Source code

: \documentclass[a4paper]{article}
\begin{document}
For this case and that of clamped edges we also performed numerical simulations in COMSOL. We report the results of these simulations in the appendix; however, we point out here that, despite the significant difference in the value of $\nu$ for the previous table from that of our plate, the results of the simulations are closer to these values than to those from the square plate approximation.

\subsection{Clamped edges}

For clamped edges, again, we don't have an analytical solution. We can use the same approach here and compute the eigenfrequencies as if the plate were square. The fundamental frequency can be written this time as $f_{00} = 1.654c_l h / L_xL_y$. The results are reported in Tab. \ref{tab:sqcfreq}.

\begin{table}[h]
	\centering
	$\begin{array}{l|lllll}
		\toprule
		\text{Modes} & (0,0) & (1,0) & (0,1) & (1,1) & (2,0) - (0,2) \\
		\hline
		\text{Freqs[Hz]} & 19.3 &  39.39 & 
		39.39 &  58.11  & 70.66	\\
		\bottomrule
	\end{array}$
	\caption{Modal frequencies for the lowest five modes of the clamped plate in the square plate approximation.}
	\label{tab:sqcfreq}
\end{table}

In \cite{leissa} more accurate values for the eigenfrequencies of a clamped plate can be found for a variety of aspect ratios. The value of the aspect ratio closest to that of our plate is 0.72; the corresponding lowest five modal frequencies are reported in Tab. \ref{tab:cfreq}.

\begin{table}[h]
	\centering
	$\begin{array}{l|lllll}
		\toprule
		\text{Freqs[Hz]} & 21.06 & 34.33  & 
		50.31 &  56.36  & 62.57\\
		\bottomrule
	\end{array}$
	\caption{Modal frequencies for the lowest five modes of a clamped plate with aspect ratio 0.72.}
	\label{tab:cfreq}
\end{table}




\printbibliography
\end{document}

> Task description: Each line of the data above should appear again in your answer, exactly as given.

> Task output:
Source code

: \documentclass[a4paper]{article}
\begin{document}
For this case and that of clamped edges we also performed numerical simulations in COMSOL. We report the results of these simulations in the appendix; however, we point out here that, despite the significant difference in the value of $\nu$ for the previous table from that of our plate, the results of the simulations are closer to these values than to those from the square plate approximation.

\subsection{Clamped edges}

For clamped edges, again, we don't have an analytical solution. We can use the same approach here and compute the eigenfrequencies as if the plate were square. The fundamental frequency can be written this time as $f_{00} = 1.654c_l h / L_xL_y$. The results are reported in Tab. \ref{tab:sqcfreq}.

\begin{table}[h]
	\centering
	$\begin{array}{l|lllll}
		\toprule
		\text{Modes} & (0,0) & (1,0) & (0,1) & (1,1) & (2,0) - (0,2) \\
		\hline
		\text{Freqs[Hz]} & 19.3 &  39.39 & 
		39.39 &  58.11  & 70.66	\\
		\bottomrule
	\end{array}$
	\caption{Modal frequencies for the lowest five modes of the clamped plate in the square plate approximation.}
	\label{tab:sqcfreq}
\end{table}

In \cite{leissa} more accurate values for the eigenfrequencies of a clamped plate can be found for a variety of aspect ratios. The value of the aspect ratio closest to that of our plate is 0.72; the corresponding lowest five modal frequencies are reported in Tab. \ref{tab:cfreq}.

\begin{table}[h]
	\centering
	$\begin{array}{l|lllll}
		\toprule
		\text{Freqs[Hz]} & 21.06 & 34.33  & 
		50.31 &  56.36  & 62.57\\
		\bottomrule
	\end{array}$
	\caption{Modal frequencies for the lowest five modes of a clamped plate with aspect ratio 0.72.}
	\label{tab:cfreq}
\end{table}




\printbibliography
\end{document}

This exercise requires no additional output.